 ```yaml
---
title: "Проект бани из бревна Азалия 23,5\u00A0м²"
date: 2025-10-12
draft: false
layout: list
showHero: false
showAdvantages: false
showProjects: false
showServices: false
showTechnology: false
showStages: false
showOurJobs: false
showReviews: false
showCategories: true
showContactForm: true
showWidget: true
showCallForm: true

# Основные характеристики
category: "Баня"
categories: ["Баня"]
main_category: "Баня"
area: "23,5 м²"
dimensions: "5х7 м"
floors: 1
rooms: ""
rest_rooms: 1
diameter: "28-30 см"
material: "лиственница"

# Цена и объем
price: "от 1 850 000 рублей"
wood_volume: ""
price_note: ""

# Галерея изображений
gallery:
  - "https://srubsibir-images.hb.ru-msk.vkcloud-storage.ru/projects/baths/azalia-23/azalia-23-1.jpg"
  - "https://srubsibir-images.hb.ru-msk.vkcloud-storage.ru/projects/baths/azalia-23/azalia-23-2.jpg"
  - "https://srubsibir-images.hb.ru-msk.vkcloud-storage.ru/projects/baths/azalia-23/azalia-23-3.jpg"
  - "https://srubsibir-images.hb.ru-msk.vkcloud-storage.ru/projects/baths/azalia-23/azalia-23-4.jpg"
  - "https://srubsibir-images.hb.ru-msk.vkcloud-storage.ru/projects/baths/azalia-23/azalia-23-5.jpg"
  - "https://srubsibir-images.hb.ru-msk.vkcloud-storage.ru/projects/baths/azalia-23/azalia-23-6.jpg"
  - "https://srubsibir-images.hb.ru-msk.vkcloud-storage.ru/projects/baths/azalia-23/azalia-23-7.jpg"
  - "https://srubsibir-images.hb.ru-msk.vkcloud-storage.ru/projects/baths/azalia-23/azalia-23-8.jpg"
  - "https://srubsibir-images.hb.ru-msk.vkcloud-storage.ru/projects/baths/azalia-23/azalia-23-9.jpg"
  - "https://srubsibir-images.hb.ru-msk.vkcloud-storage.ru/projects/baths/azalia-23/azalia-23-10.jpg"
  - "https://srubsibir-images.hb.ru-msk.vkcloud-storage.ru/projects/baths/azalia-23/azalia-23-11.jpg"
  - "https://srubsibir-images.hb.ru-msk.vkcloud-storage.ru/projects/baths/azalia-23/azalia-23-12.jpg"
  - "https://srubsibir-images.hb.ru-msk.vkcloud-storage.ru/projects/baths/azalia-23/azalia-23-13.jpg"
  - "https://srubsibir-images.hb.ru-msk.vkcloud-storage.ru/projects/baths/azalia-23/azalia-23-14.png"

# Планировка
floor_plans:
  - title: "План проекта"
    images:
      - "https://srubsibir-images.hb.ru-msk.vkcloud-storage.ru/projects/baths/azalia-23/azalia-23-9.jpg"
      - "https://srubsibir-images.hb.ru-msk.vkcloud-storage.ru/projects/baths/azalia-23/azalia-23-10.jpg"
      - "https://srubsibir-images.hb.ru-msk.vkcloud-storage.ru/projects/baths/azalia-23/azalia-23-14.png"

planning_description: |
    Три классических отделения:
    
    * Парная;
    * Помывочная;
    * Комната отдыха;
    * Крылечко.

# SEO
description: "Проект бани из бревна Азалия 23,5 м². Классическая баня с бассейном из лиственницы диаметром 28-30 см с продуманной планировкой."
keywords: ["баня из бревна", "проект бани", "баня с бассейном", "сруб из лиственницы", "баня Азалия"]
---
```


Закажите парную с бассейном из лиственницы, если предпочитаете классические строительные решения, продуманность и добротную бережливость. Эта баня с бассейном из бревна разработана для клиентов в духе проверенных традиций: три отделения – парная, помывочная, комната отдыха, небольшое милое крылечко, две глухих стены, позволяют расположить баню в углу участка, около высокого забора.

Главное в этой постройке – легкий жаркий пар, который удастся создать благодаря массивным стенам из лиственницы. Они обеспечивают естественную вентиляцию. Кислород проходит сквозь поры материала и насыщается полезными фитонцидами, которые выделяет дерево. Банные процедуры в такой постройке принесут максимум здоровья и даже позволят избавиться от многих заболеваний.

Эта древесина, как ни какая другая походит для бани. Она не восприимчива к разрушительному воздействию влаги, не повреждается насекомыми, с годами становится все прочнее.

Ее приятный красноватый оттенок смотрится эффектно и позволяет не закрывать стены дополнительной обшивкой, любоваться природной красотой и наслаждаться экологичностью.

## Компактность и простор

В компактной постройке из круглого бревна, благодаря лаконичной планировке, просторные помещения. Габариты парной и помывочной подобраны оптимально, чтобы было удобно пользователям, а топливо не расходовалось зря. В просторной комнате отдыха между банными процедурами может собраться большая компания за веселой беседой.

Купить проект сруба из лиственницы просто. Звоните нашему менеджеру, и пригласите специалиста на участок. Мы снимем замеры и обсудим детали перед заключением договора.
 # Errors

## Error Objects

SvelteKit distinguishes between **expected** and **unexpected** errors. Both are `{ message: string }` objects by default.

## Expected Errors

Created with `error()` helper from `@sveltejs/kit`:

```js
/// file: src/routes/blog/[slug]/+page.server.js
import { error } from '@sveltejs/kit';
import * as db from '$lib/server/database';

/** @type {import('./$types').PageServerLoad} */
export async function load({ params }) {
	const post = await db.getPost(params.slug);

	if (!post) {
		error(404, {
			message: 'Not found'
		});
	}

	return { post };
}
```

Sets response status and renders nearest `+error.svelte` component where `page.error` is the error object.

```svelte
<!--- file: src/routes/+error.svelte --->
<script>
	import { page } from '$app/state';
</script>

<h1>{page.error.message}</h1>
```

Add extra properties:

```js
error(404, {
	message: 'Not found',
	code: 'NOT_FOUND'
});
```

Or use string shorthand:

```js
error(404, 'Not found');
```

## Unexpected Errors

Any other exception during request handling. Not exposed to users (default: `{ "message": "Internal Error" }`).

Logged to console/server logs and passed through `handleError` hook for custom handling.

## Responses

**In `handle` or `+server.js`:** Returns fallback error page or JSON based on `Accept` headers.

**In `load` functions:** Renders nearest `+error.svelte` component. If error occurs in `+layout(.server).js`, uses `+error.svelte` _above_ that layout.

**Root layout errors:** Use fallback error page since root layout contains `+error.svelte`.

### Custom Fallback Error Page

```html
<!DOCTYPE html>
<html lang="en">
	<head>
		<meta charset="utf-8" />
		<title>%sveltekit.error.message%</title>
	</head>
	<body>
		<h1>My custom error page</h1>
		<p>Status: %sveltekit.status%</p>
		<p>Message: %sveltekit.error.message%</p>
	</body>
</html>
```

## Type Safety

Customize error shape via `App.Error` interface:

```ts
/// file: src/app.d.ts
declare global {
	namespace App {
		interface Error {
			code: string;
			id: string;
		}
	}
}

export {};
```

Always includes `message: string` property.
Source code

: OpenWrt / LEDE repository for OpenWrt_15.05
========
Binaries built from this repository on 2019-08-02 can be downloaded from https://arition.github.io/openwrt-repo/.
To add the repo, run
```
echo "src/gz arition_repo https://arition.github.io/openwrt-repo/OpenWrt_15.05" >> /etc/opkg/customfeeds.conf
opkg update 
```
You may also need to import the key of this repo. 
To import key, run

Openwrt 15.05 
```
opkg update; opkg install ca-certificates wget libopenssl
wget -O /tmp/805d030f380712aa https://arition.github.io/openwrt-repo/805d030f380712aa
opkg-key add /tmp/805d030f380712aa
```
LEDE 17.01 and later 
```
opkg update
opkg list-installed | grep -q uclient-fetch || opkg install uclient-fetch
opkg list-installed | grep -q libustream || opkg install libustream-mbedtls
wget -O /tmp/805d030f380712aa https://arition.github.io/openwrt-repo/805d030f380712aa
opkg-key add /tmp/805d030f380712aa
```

◆ What the exercise asks
For this exercise, return the material above in full and exactly.

◆ Exercise answer
 ```yaml
---
title: "Проект бани из бревна Азалия 23,5\u00A0м²"
date: 2025-10-12
draft: false
layout: list
showHero: false
showAdvantages: false
showProjects: false
showServices: false
showTechnology: false
showStages: false
showOurJobs: false
showReviews: false
showCategories: true
showContactForm: true
showWidget: true
showCallForm: true

# Основные характеристики
category: "Баня"
categories: ["Баня"]
main_category: "Баня"
area: "23,5 м²"
dimensions: "5х7 м"
floors: 1
rooms: ""
rest_rooms: 1
diameter: "28-30 см"
material: "лиственница"

# Цена и объем
price: "от 1 850 000 рублей"
wood_volume: ""
price_note: ""

# Галерея изображений
gallery:
  - "https://srubsibir-images.hb.ru-msk.vkcloud-storage.ru/projects/baths/azalia-23/azalia-23-1.jpg"
  - "https://srubsibir-images.hb.ru-msk.vkcloud-storage.ru/projects/baths/azalia-23/azalia-23-2.jpg"
  - "https://srubsibir-images.hb.ru-msk.vkcloud-storage.ru/projects/baths/azalia-23/azalia-23-3.jpg"
  - "https://srubsibir-images.hb.ru-msk.vkcloud-storage.ru/projects/baths/azalia-23/azalia-23-4.jpg"
  - "https://srubsibir-images.hb.ru-msk.vkcloud-storage.ru/projects/baths/azalia-23/azalia-23-5.jpg"
  - "https://srubsibir-images.hb.ru-msk.vkcloud-storage.ru/projects/baths/azalia-23/azalia-23-6.jpg"
  - "https://srubsibir-images.hb.ru-msk.vkcloud-storage.ru/projects/baths/azalia-23/azalia-23-7.jpg"
  - "https://srubsibir-images.hb.ru-msk.vkcloud-storage.ru/projects/baths/azalia-23/azalia-23-8.jpg"
  - "https://srubsibir-images.hb.ru-msk.vkcloud-storage.ru/projects/baths/azalia-23/azalia-23-9.jpg"
  - "https://srubsibir-images.hb.ru-msk.vkcloud-storage.ru/projects/baths/azalia-23/azalia-23-10.jpg"
  - "https://srubsibir-images.hb.ru-msk.vkcloud-storage.ru/projects/baths/azalia-23/azalia-23-11.jpg"
  - "https://srubsibir-images.hb.ru-msk.vkcloud-storage.ru/projects/baths/azalia-23/azalia-23-12.jpg"
  - "https://srubsibir-images.hb.ru-msk.vkcloud-storage.ru/projects/baths/azalia-23/azalia-23-13.jpg"
  - "https://srubsibir-images.hb.ru-msk.vkcloud-storage.ru/projects/baths/azalia-23/azalia-23-14.png"

# Планировка
floor_plans:
  - title: "План проекта"
    images:
      - "https://srubsibir-images.hb.ru-msk.vkcloud-storage.ru/projects/baths/azalia-23/azalia-23-9.jpg"
      - "https://srubsibir-images.hb.ru-msk.vkcloud-storage.ru/projects/baths/azalia-23/azalia-23-10.jpg"
      - "https://srubsibir-images.hb.ru-msk.vkcloud-storage.ru/projects/baths/azalia-23/azalia-23-14.png"

planning_description: |
    Три классических отделения:
    
    * Парная;
    * Помывочная;
    * Комната отдыха;
    * Крылечко.

# SEO
description: "Проект бани из бревна Азалия 23,5 м². Классическая баня с бассейном из лиственницы диаметром 28-30 см с продуманной планировкой."
keywords: ["баня из бревна", "проект бани", "баня с бассейном", "сруб из лиственницы", "баня Азалия"]
---
```


Закажите парную с бассейном из лиственницы, если предпочитаете классические строительные решения, продуманность и добротную бережливость. Эта баня с бассейном из бревна разработана для клиентов в духе проверенных традиций: три отделения – парная, помывочная, комната отдыха, небольшое милое крылечко, две глухих стены, позволяют расположить баню в углу участка, около высокого забора.

Главное в этой постройке – легкий жаркий пар, который удастся создать благодаря массивным стенам из лиственницы. Они обеспечивают естественную вентиляцию. Кислород проходит сквозь поры материала и насыщается полезными фитонцидами, которые выделяет дерево. Банные процедуры в такой постройке принесут максимум здоровья и даже позволят избавиться от многих заболеваний.

Эта древесина, как ни какая другая походит для бани. Она не восприимчива к разрушительному воздействию влаги, не повреждается насекомыми, с годами становится все прочнее.

Ее приятный красноватый оттенок смотрится эффектно и позволяет не закрывать стены дополнительной обшивкой, любоваться природной красотой и наслаждаться экологичностью.

## Компактность и простор

В компактной постройке из круглого бревна, благодаря лаконичной планировке, просторные помещения. Габариты парной и помывочной подобраны оптимально, чтобы было удобно пользователям, а топливо не расходовалось зря. В просторной комнате отдыха между банными процедурами может собраться большая компания за веселой беседой.

Купить проект сруба из лиственницы просто. Звоните нашему менеджеру, и пригласите специалиста на участок. Мы снимем замеры и обсудим детали перед заключением договора.
 # Errors

## Error Objects

SvelteKit distinguishes between **expected** and **unexpected** errors. Both are `{ message: string }` objects by default.

## Expected Errors

Created with `error()` helper from `@sveltejs/kit`:

```js
/// file: src/routes/blog/[slug]/+page.server.js
import { error } from '@sveltejs/kit';
import * as db from '$lib/server/database';

/** @type {import('./$types').PageServerLoad} */
export async function load({ params }) {
	const post = await db.getPost(params.slug);

	if (!post) {
		error(404, {
			message: 'Not found'
		});
	}

	return { post };
}
```

Sets response status and renders nearest `+error.svelte` component where `page.error` is the error object.

```svelte
<!--- file: src/routes/+error.svelte --->
<script>
	import { page } from '$app/state';
</script>

<h1>{page.error.message}</h1>
```

Add extra properties:

```js
error(404, {
	message: 'Not found',
	code: 'NOT_FOUND'
});
```

Or use string shorthand:

```js
error(404, 'Not found');
```

## Unexpected Errors

Any other exception during request handling. Not exposed to users (default: `{ "message": "Internal Error" }`).

Logged to console/server logs and passed through `handleError` hook for custom handling.

## Responses

**In `handle` or `+server.js`:** Returns fallback error page or JSON based on `Accept` headers.

**In `load` functions:** Renders nearest `+error.svelte` component. If error occurs in `+layout(.server).js`, uses `+error.svelte` _above_ that layout.

**Root layout errors:** Use fallback error page since root layout contains `+error.svelte`.

### Custom Fallback Error Page

```html
<!DOCTYPE html>
<html lang="en">
	<head>
		<meta charset="utf-8" />
		<title>%sveltekit.error.message%</title>
	</head>
	<body>
		<h1>My custom error page</h1>
		<p>Status: %sveltekit.status%</p>
		<p>Message: %sveltekit.error.message%</p>
	</body>
</html>
```

## Type Safety

Customize error shape via `App.Error` interface:

```ts
/// file: src/app.d.ts
declare global {
	namespace App {
		interface Error {
			code: string;
			id: string;
		}
	}
}

export {};
```

Always includes `message: string` property.
Source code

: OpenWrt / LEDE repository for OpenWrt_15.05
========
Binaries built from this repository on 2019-08-02 can be downloaded from https://arition.github.io/openwrt-repo/.
To add the repo, run
```
echo "src/gz arition_repo https://arition.github.io/openwrt-repo/OpenWrt_15.05" >> /etc/opkg/customfeeds.conf
opkg update 
```
You may also need to import the key of this repo. 
To import key, run

Openwrt 15.05 
```
opkg update; opkg install ca-certificates wget libopenssl
wget -O /tmp/805d030f380712aa https://arition.github.io/openwrt-repo/805d030f380712aa
opkg-key add /tmp/805d030f380712aa
```
LEDE 17.01 and later 
```
opkg update
opkg list-installed | grep -q uclient-fetch || opkg install uclient-fetch
opkg list-installed | grep -q libustream || opkg install libustream-mbedtls
wget -O /tmp/805d030f380712aa https://arition.github.io/openwrt-repo/805d030f380712aa
opkg-key add /tmp/805d030f380712aa
```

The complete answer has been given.